PROBLEM REQUIREMENTS :: Exactly the lines from the line containing "mentioned in the" through the last line of the entries below should appear in the answer, reproduced verbatim.

INPUT ::
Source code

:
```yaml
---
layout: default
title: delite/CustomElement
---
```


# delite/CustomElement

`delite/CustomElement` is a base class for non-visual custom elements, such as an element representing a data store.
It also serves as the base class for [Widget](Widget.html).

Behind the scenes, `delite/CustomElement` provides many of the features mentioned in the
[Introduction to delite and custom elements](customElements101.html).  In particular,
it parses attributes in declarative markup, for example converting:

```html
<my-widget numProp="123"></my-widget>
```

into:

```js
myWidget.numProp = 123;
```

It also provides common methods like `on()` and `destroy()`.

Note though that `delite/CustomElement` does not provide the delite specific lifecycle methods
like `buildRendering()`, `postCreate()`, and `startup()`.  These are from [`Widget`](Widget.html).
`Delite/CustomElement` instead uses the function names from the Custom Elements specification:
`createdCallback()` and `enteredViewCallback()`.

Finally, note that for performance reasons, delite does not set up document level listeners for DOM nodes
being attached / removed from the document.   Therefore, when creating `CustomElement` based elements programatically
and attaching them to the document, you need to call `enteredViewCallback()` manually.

RESPONSE AREA ::
Behind the scenes, `delite/CustomElement` provides many of the features mentioned in the
[Introduction to delite and custom elements](customElements101.html).  In particular,
it parses attributes in declarative markup, for example converting:

```html
<my-widget numProp="123"></my-widget>
```

into:

```js
myWidget.numProp = 123;
```

It also provides common methods like `on()` and `destroy()`.

Note though that `delite/CustomElement` does not provide the delite specific lifecycle methods
like `buildRendering()`, `postCreate()`, and `startup()`.  These are from [`Widget`](Widget.html).
`Delite/CustomElement` instead uses the function names from the Custom Elements specification:
`createdCallback()` and `enteredViewCallback()`.

Finally, note that for performance reasons, delite does not set up document level listeners for DOM nodes
being attached / removed from the document.   Therefore, when creating `CustomElement` based elements programatically
and attaching them to the document, you need to call `enteredViewCallback()` manually.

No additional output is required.